%%

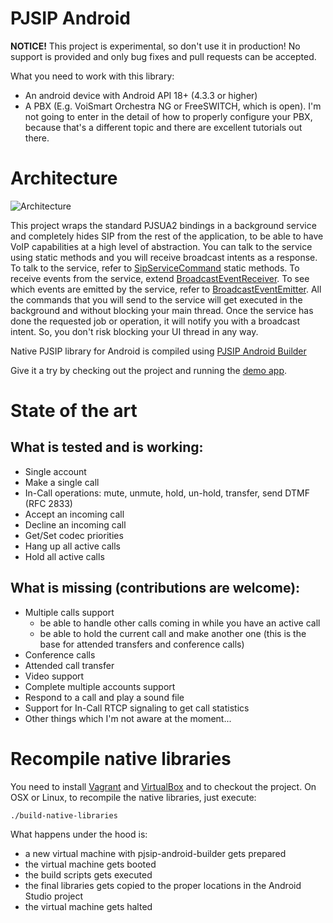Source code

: # PJSIP Android
**NOTICE!** This project is experimental, so don't use it in production! No support is provided and only bug fixes and pull requests can be accepted.

What you need to work with this library:
- An android device with Android API 18+ (4.3.3 or higher)
- A PBX (E.g. VoiSmart Orchestra NG or FreeSWITCH, which is open). I'm not going to enter in the detail of how to properly configure your PBX, because that's a different topic and there are excellent tutorials out there.

# Architecture
![Architecture](https://github.com/VoiSmart/pjsip-android/blob/master/pjsip-android.png "Architecture")

This project wraps the standard PJSUA2 bindings in a background service and completely hides SIP from the rest of the application, to be able to have VoIP capabilities at a high level of abstraction. You can talk to the service using static methods and you will receive broadcast intents as a response. To talk to the service, refer to [SipServiceCommand](https://github.com/VoiSmart/pjsip-android/blob/master/sipservice/src/main/java/net/gotev/sipservice/SipServiceCommand.java) static methods. To receive events from the service, extend [BroadcastEventReceiver](https://github.com/VoiSmart/pjsip-android/blob/master/sipservice/src/main/java/net/gotev/sipservice/BroadcastEventReceiver.java). To see which events are emitted by the service, refer to [BroadcastEventEmitter](https://github.com/VoiSmart/pjsip-android/blob/master/sipservice/src/main/java/net/gotev/sipservice/BroadcastEventEmitter.java). All the commands that you will send to the service will get executed in the background and without blocking your main thread. Once the service has done the requested job or operation, it will notify you with a broadcast intent. So, you don't risk blocking your UI thread in any way.

Native PJSIP library for Android is compiled using [PJSIP Android Builder](https://github.com/VoiSmart/pjsip-android-builder)

Give it a try by checking out the project and running the [demo app](https://github.com/VoiSmart/pjsip-android/tree/master/examples/demoapp).

# State of the art
## What is tested and is working:
- Single account
- Make a single call
- In-Call operations: mute, unmute, hold, un-hold, transfer, send DTMF (RFC 2833)
- Accept an incoming call
- Decline an incoming call
- Get/Set codec priorities
- Hang up all active calls
- Hold all active calls

## What is missing (contributions are welcome):
- Multiple calls support
  - be able to handle other calls coming in while you have an active call
  - be able to hold the current call and make another one (this is the base for attended transfers and conference calls)
- Conference calls
- Attended call transfer
- Video support
- Complete multiple accounts support
- Respond to a call and play a sound file
- Support for In-Call RTCP signaling to get call statistics
- Other things which I'm not aware at the moment...

# Recompile native libraries
You need to install [Vagrant](https://www.vagrantup.com/) and [VirtualBox](https://www.virtualbox.org/) and to checkout the project. On OSX or Linux, to recompile the native libraries, just execute:
```shell
./build-native-libraries
```
What happens under the hood is:
* a new virtual machine with pjsip-android-builder gets prepared
* the virtual machine gets booted
* the build scripts gets executed
* the final libraries gets copied to the proper locations in the Android Studio project
* the virtual machine gets halted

%%

• [Aim of the exercise]: Leave out the pictures; repeat the data exactly.

• [Your response]:
Source code

: # PJSIP Android
**NOTICE!** This project is experimental, so don't use it in production! No support is provided and only bug fixes and pull requests can be accepted.

What you need to work with this library:
- An android device with Android API 18+ (4.3.3 or higher)
- A PBX (E.g. VoiSmart Orchestra NG or FreeSWITCH, which is open). I'm not going to enter in the detail of how to properly configure your PBX, because that's a different topic and there are excellent tutorials out there.

# Architecture
![Architecture](https://github.com/VoiSmart/pjsip-android/blob/master/pjsip-android.png "Architecture")

This project wraps the standard PJSUA2 bindings in a background service and completely hides SIP from the rest of the application, to be able to have VoIP capabilities at a high level of abstraction. You can talk to the service using static methods and you will receive broadcast intents as a response. To talk to the service, refer to [SipServiceCommand](https://github.com/VoiSmart/pjsip-android/blob/master/sipservice/src/main/java/net/gotev/sipservice/SipServiceCommand.java) static methods. To receive events from the service, extend [BroadcastEventReceiver](https://github.com/VoiSmart/pjsip-android/blob/master/sipservice/src/main/java/net/gotev/sipservice/BroadcastEventReceiver.java). To see which events are emitted by the service, refer to [BroadcastEventEmitter](https://github.com/VoiSmart/pjsip-android/blob/master/sipservice/src/main/java/net/gotev/sipservice/BroadcastEventEmitter.java). All the commands that you will send to the service will get executed in the background and without blocking your main thread. Once the service has done the requested job or operation, it will notify you with a broadcast intent. So, you don't risk blocking your UI thread in any way.

Native PJSIP library for Android is compiled using [PJSIP Android Builder](https://github.com/VoiSmart/pjsip-android-builder)

Give it a try by checking out the project and running the [demo app](https://github.com/VoiSmart/pjsip-android/tree/master/examples/demoapp).

# State of the art
## What is tested and is working:
- Single account
- Make a single call
- In-Call operations: mute, unmute, hold, un-hold, transfer, send DTMF (RFC 2833)
- Accept an incoming call
- Decline an incoming call
- Get/Set codec priorities
- Hang up all active calls
- Hold all active calls

## What is missing (contributions are welcome):
- Multiple calls support
  - be able to handle other calls coming in while you have an active call
  - be able to hold the current call and make another one (this is the base for attended transfers and conference calls)
- Conference calls
- Attended call transfer
- Video support
- Complete multiple accounts support
- Respond to a call and play a sound file
- Support for In-Call RTCP signaling to get call statistics
- Other things which I'm not aware at the moment...

# Recompile native libraries
You need to install [Vagrant](https://www.vagrantup.com/) and [VirtualBox](https://www.virtualbox.org/) and to checkout the project. On OSX or Linux, to recompile the native libraries, just execute:
```shell
./build-native-libraries
```
What happens under the hood is:
* a new virtual machine with pjsip-android-builder gets prepared
* the virtual machine gets booted
* the build scripts gets executed
* the final libraries gets copied to the proper locations in the Android Studio project
* the virtual machine gets halted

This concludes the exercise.